The resistance from the band itself provides plenty of force for your legs to work against, providing a sufficient workout. The only real downside to this exercise is that you can’t control how much weight your legs are required to lift.
This is an exercise that many people will already be familiar with, as it’s a staple of pretty much any workout routine.
The technique is pretty simple too. Stand with your feet about shoulder-width apart, bend your knees and lower your body down as far as you can go without arching your back. Then, push yourself back up to the standing position, but try not to lock your knees fully.
With this exercise, you replace the weight from the leg press machine with your own body weight and gravity.
The benefit of this exercise is that you can actually adjust the weight applied to your legs like you would with a leg press machine. You can easily perform squats with a dumbbell held between your legs to make the movement a little harder.
Alternatively, if you have access to a barbell, you can challenge your balance as well as your lower body strength by holding the weight on your shoulders while squatting.
There are actually loads of different types of squats you can try out, all of which will simulate the quad, calf, and glute workout you’ll get from a leg press machine.
This exercise differs from the first two somewhat because it doesn’t necessarily replicate the movements you’ll perform with a leg press machine. However, it does still work a similar group of muscles.
To perform a wall sit, simply lean against a wall and lower your butt down it until your knees are bent at a 90-degree angle. Then, all you have to do is hold that position for a set period of time (usually 30-60 seconds).
This exercise is fantastic for working out your quads and glutes but will have a slightly lesser effect on your calves.
The main benefit of working this into your routine is how simple it is to do. You don’t need any equipment whatsoever to perform a bodyweight wall sit, though if you wanted to add extra weight you can always hold one on your thighs during the sit to make it harder.
The last exercise we’re looking at is lunges. This is another very simple exercise that requires no equipment at all.
Starting in a standing position, take one long stride forward with one leg and bend your knees so that your rear leg starts to lower towards the ground. Try to keep your rear knee from touching the ground while still getting as low as possible for the best form.
This exercise will work on all the same muscles as a leg press and can easily have weight added to it to make the workout more intense.
You can perform lunges with a dumbbell in each hand, either side of you or you could even hold a barbell on your shoulders like you would with weighted squats.
Why You Should Avoid Leg Press Machines
A lot of gym-goers actually steer clear of the leg press machine on purpose because of the long-term damage it can do to your body.

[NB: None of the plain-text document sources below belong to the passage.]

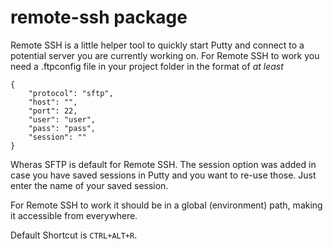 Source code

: # remote-ssh package

Remote SSH is a little helper tool to quickly start Putty and connect to a potential server you are currently working on.
For Remote SSH to work you need a .ftpconfig file in your project folder in the format of _at least_
```
{
    "protocol": "sftp",
    "host": "",
    "port": 22,
    "user": "user",
    "pass": "pass",
	"session": ""
}
```

Wheras SFTP is default for Remote SSH.
The session option was added in case you have saved sessions in Putty and you want to re-use those. Just enter the name of your saved session.

For Remote SSH to work it should be in a global (environment) path, making it accessible from everywhere.

Default Shortcut is `CTRL+ALT+R`.
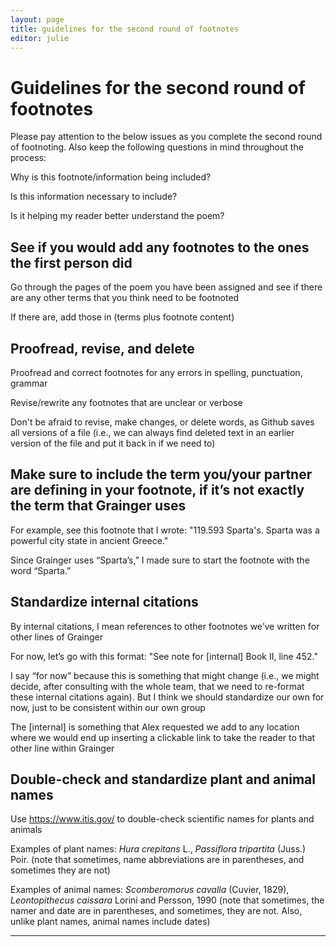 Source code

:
 ```yaml
---
layout: page
title: guidelines for the second round of footnotes
editor: julie 
---
```


# Guidelines for the second round of footnotes

Please pay attention to the below issues as you complete the second round of footnoting. Also keep the following questions in mind throughout the process:  

Why is this footnote/information being included?   

Is this information necessary to include?  

Is it helping my reader better understand the poem?  

## See if you would add any footnotes to the ones the first person did

Go through the pages of the poem you have been assigned and see if there are any other terms that you think need to be footnoted  

If there are, add those in (terms plus footnote content)  

## Proofread, revise, and delete

Proofread and correct footnotes for any errors in spelling, punctuation, grammar  

Revise/rewrite any footnotes that are unclear or verbose  

Don't be afraid to revise, make changes, or delete words, as Github saves all versions of a file (i.e., we can always find deleted text in an earlier version of the file and put it back in if we need to)  

## Make sure to include the term you/your partner are defining in your footnote, if it’s not exactly the term that Grainger uses

For example, see this footnote that I wrote: "119.593 Sparta's. Sparta was a powerful city state in ancient Greece."  

Since Grainger uses “Sparta’s,” I made sure to start the footnote with the word “Sparta.”  

## Standardize internal citations

By internal citations, I mean references to other footnotes we’ve written for other lines of Grainger  

For now, let’s go with this format: "See note for [internal] Book II, line 452."  

I say “for now” because this is something that might change (i.e., we might decide, after consulting with the whole team, that we need to re-format these internal citations again). But I think we should standardize our own for now, just to be consistent within our own group  

The [internal] is something that Alex requested we add to any location where we would end up inserting a clickable link to take the reader to that other line within Grainger  

## Double-check and standardize plant and animal names

Use https://www.itis.gov/ to double-check scientific names for plants and animals  

Examples of plant names: *Hura crepitans* L., *Passiflora tripartita* (Juss.) Poir. (note that sometimes, name abbreviations are in parentheses, and sometimes they are not)  

Examples of animal names: *Scomberomorus cavalla* (Cuvier, 1829), *Leontopithecus caissara* Lorini and Persson, 1990 (note that sometimes, the namer and date are in parentheses, and sometimes, they are not. Also, unlike plant names, animal names include dates)  

---
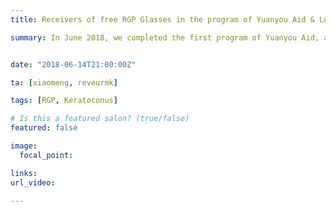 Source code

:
 ```yaml
---
title: Receivers of free RGP Glasses in the program of Yuanyou Aid & LucidKorea 

summary: In June 2018, we completed the first program of Yuanyou Aid, and the results are now being made public as follows.


date: "2018-06-14T21:00:00Z"

ta: [xiaomeng, reveurmk]

tags: [RGP, Keratoconus]

# Is this a featured salon? (true/false)
featured: false

image:
  focal_point: 

links:
url_video: 

---
```

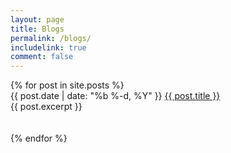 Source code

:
 ```yaml
---
layout: page
title: Blogs
permalink: /blogs/
includelink: true
comment: false
---
```


<div class="posts">
    {% for post in site.posts %}
    <div>
        <span class="post-date">{{ post.date | date: "%b %-d, %Y" }}</span>
        <a class="post-link" href="{{ post.url | prepend: site.baseurl }}">{{ post.title }}</a>
        <br />
        {{ post.excerpt }}
        <br />
        <br />
        <br />
    </div>
    {% endfor %}
</div>
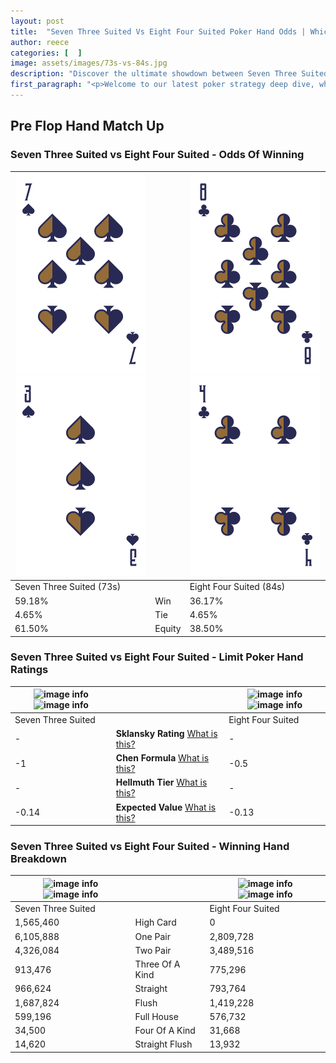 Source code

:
 ```yaml
---
layout: post
title:  "Seven Three Suited Vs Eight Four Suited Poker Hand Odds | Which Is The Better Hand In Poker? A Complete Guide"
author: reece
categories: [  ]
image: assets/images/73s-vs-84s.jpg
description: "Discover the ultimate showdown between Seven Three Suited and Eight Four Suited in poker! Uncover the odds, strategies, and scenarios where one hand triumphs over the other. Get ready to up your poker game with this thrilling analysis."
first_paragraph: "<p>Welcome to our latest poker strategy deep dive, where we're pitting two distinct hands against each other in a high-stakes showdown: Seven Three Suited vs Eight Four Suited.</p><p>In the dynamic world of poker, every decision counts, and knowing which hand holds the upper hand is key to your success at the table.</p><p>In this article, we'll dissect these two hands, explore the scenarios where one dominates the other, and equip you with the knowledge to make strategic choices that can tip the odds in your favor.</p><p>Get ready to unravel the intriguing dynamics of these poker hands and elevate your game to new heights.</p>"
---
```




[comment]: # (sp0)

## Pre Flop Hand Match Up

<div class="table hand-ratings" markdown="1"> 



### Seven Three Suited vs Eight Four Suited - Odds Of Winning


    
| ![image info](assets/images/hand1/7.png) ![image info](assets/images/hand1/3.png) |  | ![image info](assets/images/hand2/8.png) ![image info](assets/images/hand2/4.png) |
| -------- | -------- | -------- |
| Seven Three Suited (73s) |  | Eight Four Suited (84s) |
| 59.18% | Win | 36.17% |
| 4.65% | Tie | 4.65% |
| 61.50% | Equity | 38.50% |




[comment]: # (sp1)



### Seven Three Suited vs Eight Four Suited - Limit Poker Hand Ratings


    
| ![image info](https://www.riverpairs.com/assets/images/hand1/7.png) ![image info](https://www.riverpairs.com/assets/images/hand1/3.png) |  | ![image info](https://www.riverpairs.com/assets/images/hand2/8.png) ![image info](https://www.riverpairs.com/assets/images/hand2/4.png) |
| -------- | -------- | -------- |
| Seven Three Suited |  | Eight Four Suited |
| - | **Sklansky Rating** [What is this?](/sklansky-rating-explained) | - |
| -1 | **Chen Formula** [What is this?](/chen-formula-explained) | -0.5 |
| - | **Hellmuth Tier** [What is this?](/Hellmuth-tier-explained) | - |
| -0.14 | **Expected Value** [What is this?](/expected-value-explained) | -0.13 |




[comment]: # (sp2)



### Seven Three Suited vs Eight Four Suited - Winning Hand Breakdown


    
| ![image info](https://www.riverpairs.com/assets/images/hand1/7.png) ![image info](https://www.riverpairs.com/assets/images/hand1/3.png) |  | ![image info](https://www.riverpairs.com/assets/images/hand2/8.png) ![image info](https://www.riverpairs.com/assets/images/hand2/4.png) |
| -------- | -------- | -------- |
| Seven Three Suited |  | Eight Four Suited |
| 1,565,460 | High Card | 0 |
| 6,105,888 | One Pair | 2,809,728 |
| 4,326,084 | Two Pair | 3,489,516 |
| 913,476 | Three Of A Kind | 775,296 |
| 966,624 | Straight | 793,764 |
| 1,687,824 | Flush | 1,419,228 |
| 599,196 | Full House | 576,732 |
| 34,500 | Four Of A Kind | 31,668 |
| 14,620 | Straight Flush | 13,932 |




[comment]: # (sp3)



</div>

[comment]: # (sp4)



[comment]: # (sp5)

The exercise puts a great deal of strain on your joints, as well as the knees and lower back. This means it can be particularly easy to pick up an injury to these body parts without realizing it until you stand up from the machine.
Not to mention, while it does work your muscles well, the leg press machine offers little challenge to the rest of your central nervous system.

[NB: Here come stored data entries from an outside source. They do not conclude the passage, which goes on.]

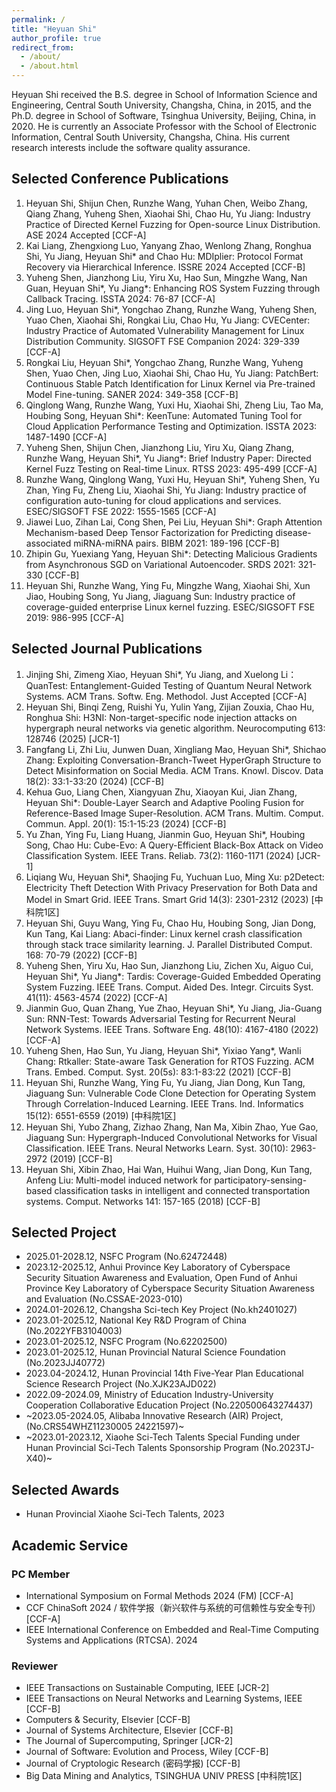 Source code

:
 ```yaml
---
permalink: /
title: "Heyuan Shi"
author_profile: true
redirect_from:
  - /about/
  - /about.html
---
```


Heyuan Shi received the B.S. degree in School of Information Science and Engineering, Central South University, Changsha, China, in 2015, and the Ph.D. degree in School of Software, Tsinghua University, Beijing, China, in 2020. He is currently an Associate Professor with the School of Electronic Information, Central South University, Changsha, China. His current research interests include the software quality assurance.

## Selected Conference Publications

1. Heyuan Shi, Shijun Chen, Runzhe Wang, Yuhan Chen, Weibo Zhang, Qiang Zhang, Yuheng Shen, Xiaohai Shi, Chao Hu, Yu Jiang:
   Industry Practice of Directed Kernel Fuzzing for Open-source Linux Distribution. ASE 2024 Accepted [CCF-A]
2. Kai Liang, Zhengxiong Luo, Yanyang Zhao, Wenlong Zhang, Ronghua Shi, Yu Jiang, Heyuan Shi\* and Chao Hu:
   MDIplier: Protocol Format Recovery via Hierarchical Inference. ISSRE 2024 Accepted [CCF-B]
3. Yuheng Shen, Jianzhong Liu, Yiru Xu, Hao Sun, Mingzhe Wang, Nan Guan, Heyuan Shi\*, Yu Jiang\*:
   Enhancing ROS System Fuzzing through Callback Tracing. ISSTA 2024: 76-87 [CCF-A]
4. Jing Luo, Heyuan Shi\*, Yongchao Zhang, Runzhe Wang, Yuheng Shen, Yuao Chen, Xiaohai Shi, Rongkai Liu, Chao Hu, Yu Jiang:
   CVECenter: Industry Practice of Automated Vulnerability Management for Linux Distribution Community. SIGSOFT FSE Companion 2024: 329-339 [CCF-A]
5. Rongkai Liu, Heyuan Shi\*, Yongchao Zhang, Runzhe Wang, Yuheng Shen, Yuao Chen, Jing Luo, Xiaohai Shi, Chao Hu, Yu Jiang:
   PatchBert: Continuous Stable Patch Identification for Linux Kernel via Pre-trained Model Fine-tuning. SANER 2024: 349-358 [CCF-B]
6. Qinglong Wang, Runzhe Wang, Yuxi Hu, Xiaohai Shi, Zheng Liu, Tao Ma, Houbing Song, Heyuan Shi\*:
   KeenTune: Automated Tuning Tool for Cloud Application Performance Testing and Optimization. ISSTA 2023: 1487-1490 [CCF-A]
7. Yuheng Shen, Shijun Chen, Jianzhong Liu, Yiru Xu, Qiang Zhang, Runzhe Wang, Heyuan Shi\*, Yu Jiang\*:
   Brief Industry Paper: Directed Kernel Fuzz Testing on Real-time Linux. RTSS 2023: 495-499 [CCF-A]
8. Runzhe Wang, Qinglong Wang, Yuxi Hu, Heyuan Shi\*, Yuheng Shen, Yu Zhan, Ying Fu, Zheng Liu, Xiaohai Shi, Yu Jiang:
   Industry practice of configuration auto-tuning for cloud applications and services. ESEC/SIGSOFT FSE 2022: 1555-1565 [CCF-A]
9. Jiawei Luo, Zihan Lai, Cong Shen, Pei Liu, Heyuan Shi\*:
   Graph Attention Mechanism-based Deep Tensor Factorization for Predicting disease-associated miRNA-miRNA pairs. BIBM 2021: 189-196 [CCF-B]
10. Zhipin Gu, Yuexiang Yang, Heyuan Shi\*:
    Detecting Malicious Gradients from Asynchronous SGD on Variational Autoencoder. SRDS 2021: 321-330 [CCF-B]
11. Heyuan Shi, Runzhe Wang, Ying Fu, Mingzhe Wang, Xiaohai Shi, Xun Jiao, Houbing Song, Yu Jiang, Jiaguang Sun:
    Industry practice of coverage-guided enterprise Linux kernel fuzzing. ESEC/SIGSOFT FSE 2019: 986-995 [CCF-A]

## Selected Journal Publications

1. Jinjing Shi, Zimeng Xiao, Heyuan Shi\*, Yu Jiang, and Xuelong Li：
   QuanTest: Entanglement-Guided Testing of Quantum Neural Network Systems. ACM Trans. Softw. Eng. Methodol. Just Accepted [CCF-A]
2. Heyuan Shi, Binqi Zeng, Ruishi Yu, Yulin Yang, Zijian Zouxia, Chao Hu, Ronghua Shi:
   H3NI: Non-target-specific node injection attacks on hypergraph neural networks via genetic algorithm. Neurocomputing 613: 128746 (2025) [JCR-1]
3. Fangfang Li, Zhi Liu, Junwen Duan, Xingliang Mao, Heyuan Shi\*, Shichao Zhang:
   Exploiting Conversation-Branch-Tweet HyperGraph Structure to Detect Misinformation on Social Media. ACM Trans. Knowl. Discov. Data 18(2): 33:1-33:20 (2024) [CCF-B]
4. Kehua Guo, Liang Chen, Xiangyuan Zhu, Xiaoyan Kui, Jian Zhang, Heyuan Shi\*:
   Double-Layer Search and Adaptive Pooling Fusion for Reference-Based Image Super-Resolution. ACM Trans. Multim. Comput. Commun. Appl. 20(1): 15:1-15:23 (2024) [CCF-B]
5. Yu Zhan, Ying Fu, Liang Huang, Jianmin Guo, Heyuan Shi\*, Houbing Song, Chao Hu:
   Cube-Evo: A Query-Efficient Black-Box Attack on Video Classification System. IEEE Trans. Reliab. 73(2): 1160-1171 (2024) [JCR-1]
6. Liqiang Wu, Heyuan Shi\*, Shaojing Fu, Yuchuan Luo, Ming Xu:
   p2Detect: Electricity Theft Detection With Privacy Preservation for Both Data and Model in Smart Grid. IEEE Trans. Smart Grid 14(3): 2301-2312 (2023) [中科院1区]
7. Heyuan Shi, Guyu Wang, Ying Fu, Chao Hu, Houbing Song, Jian Dong, Kun Tang, Kai Liang:
   Abaci-finder: Linux kernel crash classification through stack trace similarity learning. J. Parallel Distributed Comput. 168: 70-79 (2022) [CCF-B]
8. Yuheng Shen, Yiru Xu, Hao Sun, Jianzhong Liu, Zichen Xu, Aiguo Cui, Heyuan Shi\*, Yu Jiang\*:
   Tardis: Coverage-Guided Embedded Operating System Fuzzing. IEEE Trans. Comput. Aided Des. Integr. Circuits Syst. 41(11): 4563-4574 (2022) [CCF-A]
9. Jianmin Guo, Quan Zhang, Yue Zhao, Heyuan Shi\*, Yu Jiang, Jia-Guang Sun:
   RNN-Test: Towards Adversarial Testing for Recurrent Neural Network Systems. IEEE Trans. Software Eng. 48(10): 4167-4180 (2022) [CCF-A]
10. Yuheng Shen, Hao Sun, Yu Jiang, Heyuan Shi\*, Yixiao Yang\*, Wanli Chang:
    Rtkaller: State-aware Task Generation for RTOS Fuzzing. ACM Trans. Embed. Comput. Syst. 20(5s): 83:1-83:22 (2021) [CCF-B]
11. Heyuan Shi, Runzhe Wang, Ying Fu, Yu Jiang, Jian Dong, Kun Tang, Jiaguang Sun:
    Vulnerable Code Clone Detection for Operating System Through Correlation-Induced Learning. IEEE Trans. Ind. Informatics 15(12): 6551-6559 (2019) [中科院1区]
12. Heyuan Shi, Yubo Zhang, Zizhao Zhang, Nan Ma, Xibin Zhao, Yue Gao, Jiaguang Sun:
    Hypergraph-Induced Convolutional Networks for Visual Classification. IEEE Trans. Neural Networks Learn. Syst. 30(10): 2963-2972 (2019) [CCF-B]
13. Heyuan Shi, Xibin Zhao, Hai Wan, Huihui Wang, Jian Dong, Kun Tang, Anfeng Liu:
    Multi-model induced network for participatory-sensing-based classification tasks in intelligent and connected transportation systems. Comput. Networks 141: 157-165 (2018) [CCF-B]

## Selected Project

- 2025.01-2028.12, NSFC Program (No.62472448)
- 2023.12-2025.12, Anhui Province Key Laboratory of Cyberspace Security Situation Awareness and Evaluation, Open Fund of Anhui Province Key Laboratory of Cyberspace Security Situation Awareness and Evaluation (No.CSSAE-2023-010)
- 2024.01-2026.12, Changsha Sci-tech Key Project (No.kh2401027)
- 2023.01-2025.12, National Key R&D Program of China (No.2022YFB3104003)
- 2023.01-2025.12, NSFC Program (No.62202500)
- 2023.01-2025.12, Hunan Provincial Natural Science Foundation (No.2023JJ40772)
- 2023.04-2024.12, Hunan Provincial 14th Five-Year Plan Educational Science Research Project (No.XJK23AJD022)
- 2022.09-2024.09, Ministry of Education Industry-University Cooperation Collaborative Education Project (No.220500643274437)
- ~2023.05-2024.05, Alibaba Innovative Research (AIR) Project, (No.CRS54WHZ11230005 24221597)~
- ~2023.01-2023.12, Xiaohe Sci-Tech Talents Special Funding under Hunan Provincial Sci-Tech Talents Sponsorship Program (No.2023TJ-X40)~

## Selected Awards

- Hunan Provincial Xiaohe Sci-Tech Talents, 2023
  
## Academic Service

### PC Member

- International Symposium on Formal Methods 2024 (FM) [CCF-A]
- CCF ChinaSoft 2024 / 软件学报（新兴软件与系统的可信赖性与安全专刊）[CCF-A]
- IEEE International Conference on Embedded and Real-Time Computing Systems and Applications (RTCSA). 2024

### Reviewer

- IEEE Transactions on Sustainable Computing, IEEE [JCR-2]
- IEEE Transactions on Neural Networks and Learning Systems, IEEE [CCF-B]
- Computers & Security, Elsevier [CCF-B]
- Journal of Systems Architecture, Elsevier [CCF-B]
- The Journal of Supercomputing, Springer [JCR-2]
- Journal of Software: Evolution and Process, Wiley [CCF-B]
- Journal of Cryptologic Research (密码学报) [CCF-B]
- Big Data Mining and Analytics, TSINGHUA UNIV PRESS [中科院1区]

For example, a squat or lung requires coordination and balance to perform correctly, meaning they work out more physical aspects than simply your muscles.
As we’ve established, the leg press machine can actually be pretty detrimental to your physical progression when working out and you might be better off avoiding it altogether.
However, you can still follow any of the exercises we’ve outlined in this article to experience the same muscular benefits without any of the risks of injury or the need to pay for a gym membership!